14. Keep an Eye on It
Check the grass regularly. If you notice certain areas start turning yellow or wilting, this means you should offer them more water. At the same time, if you notice some cracks appearing between the pallets, water it more. However, instead of increasing the amount of water for each watering, you should increase the number of times you do it each week. In general, if the temperatures go above 80 °F (27 °C), you should water more than once a week.
15. Don’t Allow for Heavy Traffic
In the first year, you shouldn’t allow for heavy traffic on your lawn. This can damage the growing roots and interfere with the sod growth. However, if this is something you can’t avoid, consider planting other sod varieties. One such example would be Kentucky Bluegrass, which is better in recuperating from traffic damage.
16. Ask for Professional Advice
If you changed the watering number and the grass still doesn’t look healthy, you should ask for some professional advice.
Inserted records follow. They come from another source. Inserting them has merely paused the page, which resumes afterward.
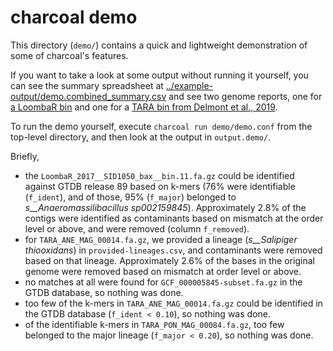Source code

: # charcoal demo

This directory (`demo/`) contains a quick and lightweight demonstration
of some of charcoal's features.

If you want to take a look at some output without running it yourself,
you can see the summary spreadsheet at
[../example-output/demo.combined_summary.csv](../example-output/demo.combined_summary.csv) and see two genome reports, one for [a LoombaR bin](../example-output/LoombaR_2017__SID1050_bax__bin.11.fa.gz.report.txt) and one for a [TARA bin from Delmont et al., 2019](../example-output/TARA_ANE_MAG_00014.fa.gz.report.txt).

To run the demo yourself, execute `charcoal run demo/demo.conf` from
the top-level directory, and then look at the output in `output.demo/`.

Briefly,

* the `LoombaR_2017__SID1050_bax__bin.11.fa.gz` could be identified
  against GTDB release 89 based on k-mers (76% were identifiable
  (`f_ident`), and of those, 95% (`f_major`) belonged to
  *s__Anaeromassilibacillus sp002159845*).  Approximately 2.8% of the
  contigs were identified as contaminants based on mismatch at the
  order level or above, and were removed (column `f_removed`).
* for `TARA_ANE_MAG_00014.fa.gz`, we provided a lineage (*s__Salipiger
  thiooxidans*) in `provided-lineages.csv`, and contaminants were
  removed based on that lineage. Approximately 2.6% of the bases in
  the original genome were removed based on mismatch at order level or
  above.
* no matches at all were found for `GCF_000005845-subset.fa.gz` in the
  GTDB database, so nothing was done.
* too few of the k-mers in `TARA_ANE_MAG_00014.fa.gz` could be
  identified in the GTDB database (`f_ident < 0.10`), so nothing was
  done.
* of the identifiable k-mers in `TARA_PON_MAG_00084.fa.gz`, too few
  belonged to the major lineage (`f_major < 0.20`), so nothing was
  done.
Go to the local home improvement store and talk to the local gardeners. Ask other people who have a beautiful lawn and see what advice they give you. Moreover, they will know what’s best for the region you live in, so it’s a good idea to do it.
Pests and Possible Diseases
17. Be Aware of Diseases
Even though there aren’t many issues that might appear with your sod, you should be aware of some diseases. The fungus is such an example. If you see that your grass is getting a gray color or starts discoloring, you might want to try a fungicide on it.
These are yet another potential problem you should know about before deciding on how to plant sod. Grubs usually bring plenty of problems to lawns. If you think you might have them, peel back the sod and check underneath. If you see some white grubs, it’s time you do something about it.
It’s not difficult to learn how to plant sod on your own. However, it might prove to be a little trickier than if you were simply installing turf on your lawn. Over-watering is a real danger with this activity, so pay attention to the watering schedule. At the same time, make sure the area where you want to plant isn’t likely to have a lot of traffic on it. Finally, remember to constantly check the grass color and aspect to identify possible insects or diseases.